:: Available data
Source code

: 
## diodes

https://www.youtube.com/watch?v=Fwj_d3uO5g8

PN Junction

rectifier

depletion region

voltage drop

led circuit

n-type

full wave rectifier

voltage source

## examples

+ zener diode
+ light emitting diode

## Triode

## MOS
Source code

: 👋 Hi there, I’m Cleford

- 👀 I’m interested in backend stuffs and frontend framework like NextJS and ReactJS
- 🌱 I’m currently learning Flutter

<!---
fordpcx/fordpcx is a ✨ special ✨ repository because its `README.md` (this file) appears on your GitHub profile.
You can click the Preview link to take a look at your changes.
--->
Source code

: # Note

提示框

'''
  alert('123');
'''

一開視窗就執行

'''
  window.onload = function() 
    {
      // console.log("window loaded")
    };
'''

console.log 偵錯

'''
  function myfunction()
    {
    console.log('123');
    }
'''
::::
- Aim of the exercise -
Having located the line containing "window.onload = function()", set it down along with every line after it through the end of the data, reproducing each exactly.

- Exercise answer -
  window.onload = function() 
    {
      // console.log("window loaded")
    };
'''

console.log 偵錯

'''
  function myfunction()
    {
    console.log('123');
    }
'''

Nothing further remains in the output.